Hospitals of Hope built more Clinics in a Can in response to Haiti's January 2010 earthquake. The idea for a Clinic In A Can was born after hearing a story from a Kenyan man whose sister had died on the way to the hospital during her first pregnancy. She had come home to have her first baby, as is customary in Kenya. While home, she began running a fever, and the family decided to take her to the nearest hospital, which was ten miles away. Taking their only method of transportation, the family took turns pushing and pulling their ailing relative in a wheelbarrow. Somewhere between her village and the hospital, she died.

This story inspired Hospitals of Hope’s founder, Michael Wawrzewski, to find a solution, and the solution that he found was the Clinic In A Can — a clinic that could be built in Wichita and then shipped anywhere in the world. Hospitals of Hope partnered with Jean Eustache, a Wichita nurse born and raised in Haiti, to send the Clinic In A Can to Les Cayes. Two of Hospitals of Hope’s long-time supporters, Kyle Stevens and Myron Smith, headed up this daunting task and, after two years of design and one year of construction, the first Clinic In A Can was completed. Since then, Hospitals of Hope has built several more Clinics in a Can, which contain exam rooms, a laboratory, a generator, and a water system, making them fully self-contained.

== Liberia ==

Hospitals of Hope founder Mike Wawrzewski in Liberia.

Hospitals of Hope is committed to helping bring change in Liberia, through sending essential equipment, training hospital staff, and providing patient care.

In its first two years of working in Liberia, Hospitals of Hope primarily focused on JFK Medical Center in Monrovia, Liberia, the main government hospital in this country of 3.5 million people.

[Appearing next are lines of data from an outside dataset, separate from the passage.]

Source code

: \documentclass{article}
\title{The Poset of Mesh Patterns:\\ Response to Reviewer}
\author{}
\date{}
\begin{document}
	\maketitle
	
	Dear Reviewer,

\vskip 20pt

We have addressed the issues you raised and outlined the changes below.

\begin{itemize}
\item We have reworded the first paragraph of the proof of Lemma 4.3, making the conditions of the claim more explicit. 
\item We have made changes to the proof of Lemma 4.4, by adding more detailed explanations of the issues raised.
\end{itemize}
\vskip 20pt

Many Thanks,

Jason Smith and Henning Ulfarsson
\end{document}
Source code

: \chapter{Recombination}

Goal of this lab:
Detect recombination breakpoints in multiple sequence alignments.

When Hospitals of Hope began work there, JFK was in need of basic equipment, but Hospitals of Hope has donated $1.1 million of medical equipment to JFK, greatly increasing its capacity to effectively treat patients.

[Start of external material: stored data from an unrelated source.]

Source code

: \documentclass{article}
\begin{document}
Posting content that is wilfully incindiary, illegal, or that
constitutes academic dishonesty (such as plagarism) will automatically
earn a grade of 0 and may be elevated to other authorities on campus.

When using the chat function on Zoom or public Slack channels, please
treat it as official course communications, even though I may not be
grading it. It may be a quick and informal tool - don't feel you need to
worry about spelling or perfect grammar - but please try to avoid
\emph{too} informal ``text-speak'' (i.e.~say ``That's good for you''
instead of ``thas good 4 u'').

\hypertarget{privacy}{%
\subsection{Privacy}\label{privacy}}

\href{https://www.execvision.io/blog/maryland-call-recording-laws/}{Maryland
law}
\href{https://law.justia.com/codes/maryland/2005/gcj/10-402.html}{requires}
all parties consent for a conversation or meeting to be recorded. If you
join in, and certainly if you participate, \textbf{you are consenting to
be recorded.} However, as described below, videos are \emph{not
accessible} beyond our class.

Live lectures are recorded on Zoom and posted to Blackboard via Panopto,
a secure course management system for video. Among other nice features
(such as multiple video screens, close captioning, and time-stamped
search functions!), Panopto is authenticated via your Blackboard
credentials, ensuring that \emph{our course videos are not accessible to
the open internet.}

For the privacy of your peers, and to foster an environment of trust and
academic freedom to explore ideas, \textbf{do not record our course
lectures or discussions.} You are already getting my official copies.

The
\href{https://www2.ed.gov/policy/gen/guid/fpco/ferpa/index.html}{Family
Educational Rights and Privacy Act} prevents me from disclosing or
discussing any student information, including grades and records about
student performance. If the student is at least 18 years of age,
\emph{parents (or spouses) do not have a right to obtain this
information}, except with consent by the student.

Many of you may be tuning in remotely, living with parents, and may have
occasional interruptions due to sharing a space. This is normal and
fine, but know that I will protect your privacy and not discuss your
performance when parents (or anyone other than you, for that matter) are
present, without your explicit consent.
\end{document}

Since then, Hospitals of Hope has shifted its focus to ELWA (Eternal Love Winning Africa), a well-respected and established ministry, which has been at work in Liberia since the 1950s and began as a ministry of SIM (then Sudan Interior Mission). Although ELWA offers quality care and has great plans for the future, the hospital is in dire need. With only 1 doctor for every 28,000 people in Liberia, ELWA is swamped with patients, and their limited resources are stretched thin. Hospitals of Hope is partnering with ELWA to help meet these needs. In the summers of 2010 and 2011, Hospitals of Hope sent volunteer teams to work at ELWA. In early 2011, Hospitals of Hope partnered with the Brother's Brother Foundation to send necessary equipment to the hospital. Hospitals of Hope is also helping ELWA make plans to expand the existing hospital. The current ELWA Hospital was built in 1965 and is too small and out-of-date to meet the needs of the community.